→ **The problem**: Write out only the opening lines of the entries, through the line with "the TransportClient protocol.".

━━━ Given information

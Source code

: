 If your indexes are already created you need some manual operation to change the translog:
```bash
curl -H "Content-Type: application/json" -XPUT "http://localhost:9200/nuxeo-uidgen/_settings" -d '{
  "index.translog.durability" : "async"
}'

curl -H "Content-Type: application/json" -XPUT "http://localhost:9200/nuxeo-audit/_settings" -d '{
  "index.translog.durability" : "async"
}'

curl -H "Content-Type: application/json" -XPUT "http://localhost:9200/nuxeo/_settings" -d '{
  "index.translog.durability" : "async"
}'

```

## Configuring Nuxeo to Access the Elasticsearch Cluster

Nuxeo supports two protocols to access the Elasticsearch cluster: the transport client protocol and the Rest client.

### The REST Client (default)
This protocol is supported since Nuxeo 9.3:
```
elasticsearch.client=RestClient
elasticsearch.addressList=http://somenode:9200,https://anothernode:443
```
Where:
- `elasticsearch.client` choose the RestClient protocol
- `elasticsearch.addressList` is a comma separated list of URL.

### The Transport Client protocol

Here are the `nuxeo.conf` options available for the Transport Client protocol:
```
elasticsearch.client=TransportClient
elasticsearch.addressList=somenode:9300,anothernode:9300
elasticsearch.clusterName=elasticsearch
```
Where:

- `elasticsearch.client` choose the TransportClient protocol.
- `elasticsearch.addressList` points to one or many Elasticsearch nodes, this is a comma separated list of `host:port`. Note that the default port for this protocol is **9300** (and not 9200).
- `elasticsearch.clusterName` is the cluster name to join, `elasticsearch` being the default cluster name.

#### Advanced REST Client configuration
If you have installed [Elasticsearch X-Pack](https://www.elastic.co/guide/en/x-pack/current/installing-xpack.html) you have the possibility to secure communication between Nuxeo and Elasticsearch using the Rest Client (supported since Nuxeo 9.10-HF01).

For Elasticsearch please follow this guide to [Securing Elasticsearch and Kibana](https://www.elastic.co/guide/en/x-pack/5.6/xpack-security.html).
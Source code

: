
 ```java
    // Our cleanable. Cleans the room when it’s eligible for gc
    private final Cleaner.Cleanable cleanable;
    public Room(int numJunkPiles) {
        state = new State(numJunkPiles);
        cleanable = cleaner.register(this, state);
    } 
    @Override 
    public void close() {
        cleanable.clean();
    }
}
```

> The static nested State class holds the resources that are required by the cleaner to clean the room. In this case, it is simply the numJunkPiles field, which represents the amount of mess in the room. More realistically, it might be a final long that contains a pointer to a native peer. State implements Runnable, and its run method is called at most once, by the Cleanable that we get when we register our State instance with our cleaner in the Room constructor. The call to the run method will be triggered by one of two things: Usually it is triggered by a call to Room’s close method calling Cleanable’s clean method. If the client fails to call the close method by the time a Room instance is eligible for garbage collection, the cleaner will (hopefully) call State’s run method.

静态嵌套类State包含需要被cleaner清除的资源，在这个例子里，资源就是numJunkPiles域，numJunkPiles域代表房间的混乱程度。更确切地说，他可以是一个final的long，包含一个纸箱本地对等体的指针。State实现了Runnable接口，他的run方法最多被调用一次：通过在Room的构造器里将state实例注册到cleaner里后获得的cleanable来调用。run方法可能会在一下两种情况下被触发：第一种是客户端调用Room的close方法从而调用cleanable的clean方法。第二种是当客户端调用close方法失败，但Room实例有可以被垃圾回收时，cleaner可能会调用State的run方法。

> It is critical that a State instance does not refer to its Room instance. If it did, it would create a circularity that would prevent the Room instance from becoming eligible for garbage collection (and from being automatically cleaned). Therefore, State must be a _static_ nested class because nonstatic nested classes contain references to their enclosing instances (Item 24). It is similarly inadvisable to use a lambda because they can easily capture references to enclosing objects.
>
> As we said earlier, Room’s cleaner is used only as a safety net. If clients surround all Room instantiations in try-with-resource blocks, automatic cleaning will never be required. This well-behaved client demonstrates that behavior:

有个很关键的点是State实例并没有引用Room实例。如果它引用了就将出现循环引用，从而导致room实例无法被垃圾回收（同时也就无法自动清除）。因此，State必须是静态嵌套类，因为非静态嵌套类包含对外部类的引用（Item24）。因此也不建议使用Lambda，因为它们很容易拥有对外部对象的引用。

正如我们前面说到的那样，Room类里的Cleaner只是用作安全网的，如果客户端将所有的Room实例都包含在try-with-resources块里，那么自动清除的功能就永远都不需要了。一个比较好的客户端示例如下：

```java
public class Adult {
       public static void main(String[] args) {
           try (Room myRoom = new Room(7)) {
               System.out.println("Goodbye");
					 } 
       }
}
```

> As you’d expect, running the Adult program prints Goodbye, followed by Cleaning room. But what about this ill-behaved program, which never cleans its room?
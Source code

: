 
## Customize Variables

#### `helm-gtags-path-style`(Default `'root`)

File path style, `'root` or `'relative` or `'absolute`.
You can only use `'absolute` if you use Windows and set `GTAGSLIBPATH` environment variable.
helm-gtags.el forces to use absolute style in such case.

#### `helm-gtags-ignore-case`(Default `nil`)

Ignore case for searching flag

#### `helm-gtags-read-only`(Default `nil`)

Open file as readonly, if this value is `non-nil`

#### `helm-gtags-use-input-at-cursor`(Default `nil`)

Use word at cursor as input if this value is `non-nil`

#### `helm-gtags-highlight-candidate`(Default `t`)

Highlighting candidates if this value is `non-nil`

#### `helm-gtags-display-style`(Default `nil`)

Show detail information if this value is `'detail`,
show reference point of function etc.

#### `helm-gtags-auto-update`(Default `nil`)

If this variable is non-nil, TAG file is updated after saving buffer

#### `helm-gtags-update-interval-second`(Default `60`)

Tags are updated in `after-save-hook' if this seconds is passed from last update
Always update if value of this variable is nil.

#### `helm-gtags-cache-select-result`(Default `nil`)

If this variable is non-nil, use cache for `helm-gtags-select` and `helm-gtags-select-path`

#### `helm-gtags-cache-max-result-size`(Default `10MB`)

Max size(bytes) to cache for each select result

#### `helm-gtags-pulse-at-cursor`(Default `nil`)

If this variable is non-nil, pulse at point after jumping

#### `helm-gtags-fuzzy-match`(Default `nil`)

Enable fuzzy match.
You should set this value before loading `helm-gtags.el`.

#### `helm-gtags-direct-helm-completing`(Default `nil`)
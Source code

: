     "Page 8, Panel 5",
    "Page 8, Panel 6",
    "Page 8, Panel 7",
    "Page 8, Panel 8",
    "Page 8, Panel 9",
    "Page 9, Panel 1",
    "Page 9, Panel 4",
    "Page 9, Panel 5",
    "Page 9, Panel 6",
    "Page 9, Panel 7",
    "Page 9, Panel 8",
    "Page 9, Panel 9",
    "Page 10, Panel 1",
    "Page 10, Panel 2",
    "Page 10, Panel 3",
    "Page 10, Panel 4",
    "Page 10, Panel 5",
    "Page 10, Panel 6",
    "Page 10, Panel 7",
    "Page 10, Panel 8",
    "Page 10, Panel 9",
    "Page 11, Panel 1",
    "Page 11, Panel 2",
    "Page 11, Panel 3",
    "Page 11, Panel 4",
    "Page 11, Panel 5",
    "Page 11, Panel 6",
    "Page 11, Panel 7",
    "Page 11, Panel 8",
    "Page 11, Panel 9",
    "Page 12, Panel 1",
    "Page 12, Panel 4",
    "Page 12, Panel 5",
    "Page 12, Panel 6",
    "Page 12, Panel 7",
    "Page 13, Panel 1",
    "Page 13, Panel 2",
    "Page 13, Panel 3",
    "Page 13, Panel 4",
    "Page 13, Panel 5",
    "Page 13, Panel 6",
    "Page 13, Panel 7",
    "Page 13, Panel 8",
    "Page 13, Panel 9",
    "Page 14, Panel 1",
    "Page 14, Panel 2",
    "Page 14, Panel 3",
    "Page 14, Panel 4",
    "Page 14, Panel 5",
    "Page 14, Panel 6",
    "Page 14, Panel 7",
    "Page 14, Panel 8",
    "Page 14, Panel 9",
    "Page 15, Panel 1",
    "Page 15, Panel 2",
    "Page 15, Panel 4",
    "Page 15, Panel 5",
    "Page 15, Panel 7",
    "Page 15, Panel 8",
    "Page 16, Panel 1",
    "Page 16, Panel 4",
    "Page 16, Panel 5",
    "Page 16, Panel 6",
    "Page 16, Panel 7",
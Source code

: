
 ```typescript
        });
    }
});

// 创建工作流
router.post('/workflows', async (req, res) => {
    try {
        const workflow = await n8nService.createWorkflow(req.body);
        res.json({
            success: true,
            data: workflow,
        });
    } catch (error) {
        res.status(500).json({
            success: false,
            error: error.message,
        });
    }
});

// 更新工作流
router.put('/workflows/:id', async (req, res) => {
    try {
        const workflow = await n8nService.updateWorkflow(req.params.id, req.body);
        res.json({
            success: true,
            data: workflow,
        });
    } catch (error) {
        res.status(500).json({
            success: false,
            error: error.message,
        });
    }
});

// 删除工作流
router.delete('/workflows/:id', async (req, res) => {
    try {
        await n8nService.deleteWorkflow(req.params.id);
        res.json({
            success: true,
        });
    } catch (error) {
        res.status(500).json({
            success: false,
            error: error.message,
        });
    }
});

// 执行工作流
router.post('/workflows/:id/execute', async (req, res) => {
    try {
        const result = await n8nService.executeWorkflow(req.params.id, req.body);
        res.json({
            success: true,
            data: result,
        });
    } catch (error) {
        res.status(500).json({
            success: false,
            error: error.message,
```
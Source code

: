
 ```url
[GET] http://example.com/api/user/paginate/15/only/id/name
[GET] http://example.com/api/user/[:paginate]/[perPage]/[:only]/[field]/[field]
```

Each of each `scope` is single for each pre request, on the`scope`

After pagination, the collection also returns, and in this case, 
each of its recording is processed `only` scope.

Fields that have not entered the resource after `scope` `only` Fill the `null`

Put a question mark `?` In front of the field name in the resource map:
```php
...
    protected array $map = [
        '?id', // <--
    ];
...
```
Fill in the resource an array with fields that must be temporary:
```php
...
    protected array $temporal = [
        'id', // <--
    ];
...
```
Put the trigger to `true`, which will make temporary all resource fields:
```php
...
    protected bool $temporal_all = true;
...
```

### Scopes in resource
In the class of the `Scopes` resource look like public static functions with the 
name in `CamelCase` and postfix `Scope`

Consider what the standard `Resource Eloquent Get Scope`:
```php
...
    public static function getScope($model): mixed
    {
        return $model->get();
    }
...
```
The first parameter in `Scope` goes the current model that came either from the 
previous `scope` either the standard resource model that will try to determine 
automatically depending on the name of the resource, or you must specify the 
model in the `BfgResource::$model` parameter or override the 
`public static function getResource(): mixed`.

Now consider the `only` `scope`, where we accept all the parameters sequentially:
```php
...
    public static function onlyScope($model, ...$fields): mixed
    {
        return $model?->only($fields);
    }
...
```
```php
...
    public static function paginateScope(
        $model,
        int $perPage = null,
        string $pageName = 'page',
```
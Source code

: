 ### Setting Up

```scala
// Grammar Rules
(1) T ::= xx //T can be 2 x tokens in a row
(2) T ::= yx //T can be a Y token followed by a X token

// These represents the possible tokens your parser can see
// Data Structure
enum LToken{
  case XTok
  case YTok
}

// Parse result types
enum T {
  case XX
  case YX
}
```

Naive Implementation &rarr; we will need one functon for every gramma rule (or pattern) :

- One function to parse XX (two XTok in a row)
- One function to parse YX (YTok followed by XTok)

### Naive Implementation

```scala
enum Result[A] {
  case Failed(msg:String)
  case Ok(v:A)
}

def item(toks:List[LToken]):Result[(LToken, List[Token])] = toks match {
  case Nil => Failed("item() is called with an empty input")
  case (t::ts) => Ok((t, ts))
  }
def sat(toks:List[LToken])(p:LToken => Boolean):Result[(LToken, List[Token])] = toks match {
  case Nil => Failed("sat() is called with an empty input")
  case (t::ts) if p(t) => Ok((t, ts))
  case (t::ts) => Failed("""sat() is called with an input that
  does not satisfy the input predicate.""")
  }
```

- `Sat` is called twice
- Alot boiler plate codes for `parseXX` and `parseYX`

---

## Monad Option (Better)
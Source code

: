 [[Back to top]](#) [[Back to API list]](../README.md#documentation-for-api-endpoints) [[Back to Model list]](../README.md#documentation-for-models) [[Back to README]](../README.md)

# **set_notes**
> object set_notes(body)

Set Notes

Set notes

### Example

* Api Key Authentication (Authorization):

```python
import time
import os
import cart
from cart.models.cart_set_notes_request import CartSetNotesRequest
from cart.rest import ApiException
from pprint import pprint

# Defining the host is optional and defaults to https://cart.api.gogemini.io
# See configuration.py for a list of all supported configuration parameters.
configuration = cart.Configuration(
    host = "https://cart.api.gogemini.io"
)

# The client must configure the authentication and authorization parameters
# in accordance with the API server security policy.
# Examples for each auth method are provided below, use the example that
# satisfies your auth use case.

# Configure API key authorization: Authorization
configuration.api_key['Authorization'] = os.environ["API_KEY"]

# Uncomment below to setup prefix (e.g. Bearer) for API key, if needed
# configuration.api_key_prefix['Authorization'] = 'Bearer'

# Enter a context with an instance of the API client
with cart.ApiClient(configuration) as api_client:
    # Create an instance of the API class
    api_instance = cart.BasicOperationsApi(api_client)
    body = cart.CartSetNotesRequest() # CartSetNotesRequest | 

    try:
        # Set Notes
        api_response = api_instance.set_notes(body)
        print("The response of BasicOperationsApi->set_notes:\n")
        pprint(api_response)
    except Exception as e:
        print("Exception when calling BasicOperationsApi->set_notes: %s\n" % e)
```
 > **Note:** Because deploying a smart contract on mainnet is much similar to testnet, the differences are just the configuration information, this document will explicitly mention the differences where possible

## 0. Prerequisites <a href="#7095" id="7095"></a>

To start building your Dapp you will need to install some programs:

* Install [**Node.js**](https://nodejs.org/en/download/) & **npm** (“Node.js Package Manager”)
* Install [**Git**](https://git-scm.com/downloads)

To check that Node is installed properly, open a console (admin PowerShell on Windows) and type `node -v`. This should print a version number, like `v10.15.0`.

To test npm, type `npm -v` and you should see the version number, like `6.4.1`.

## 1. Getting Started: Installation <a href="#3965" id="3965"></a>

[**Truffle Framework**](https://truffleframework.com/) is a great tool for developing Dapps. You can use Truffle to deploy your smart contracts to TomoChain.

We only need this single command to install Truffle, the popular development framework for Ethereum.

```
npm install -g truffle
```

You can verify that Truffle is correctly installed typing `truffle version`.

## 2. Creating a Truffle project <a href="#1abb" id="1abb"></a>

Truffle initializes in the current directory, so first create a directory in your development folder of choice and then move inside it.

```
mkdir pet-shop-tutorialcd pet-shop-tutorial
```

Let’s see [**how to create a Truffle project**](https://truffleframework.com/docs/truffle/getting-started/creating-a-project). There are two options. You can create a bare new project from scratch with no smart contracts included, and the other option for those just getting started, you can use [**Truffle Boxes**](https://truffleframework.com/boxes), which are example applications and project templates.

━━━━━━

→ **Response area**:
Source code

: If your indexes are already created you need some manual operation to change the translog:
```bash
curl -H "Content-Type: application/json" -XPUT "http://localhost:9200/nuxeo-uidgen/_settings" -d '{
  "index.translog.durability" : "async"
}'

curl -H "Content-Type: application/json" -XPUT "http://localhost:9200/nuxeo-audit/_settings" -d '{
  "index.translog.durability" : "async"
}'

curl -H "Content-Type: application/json" -XPUT "http://localhost:9200/nuxeo/_settings" -d '{
  "index.translog.durability" : "async"
}'

```

## Configuring Nuxeo to Access the Elasticsearch Cluster

Nuxeo supports two protocols to access the Elasticsearch cluster: the transport client protocol and the Rest client.

### The REST Client (default)
This protocol is supported since Nuxeo 9.3:
```
elasticsearch.client=RestClient
elasticsearch.addressList=http://somenode:9200,https://anothernode:443
```
Where:
- `elasticsearch.client` choose the RestClient protocol
- `elasticsearch.addressList` is a comma separated list of URL.

### The Transport Client protocol

Here are the `nuxeo.conf` options available for the Transport Client protocol:
```
elasticsearch.client=TransportClient
elasticsearch.addressList=somenode:9300,anothernode:9300
elasticsearch.clusterName=elasticsearch
```
Where:

- `elasticsearch.client` choose the TransportClient protocol.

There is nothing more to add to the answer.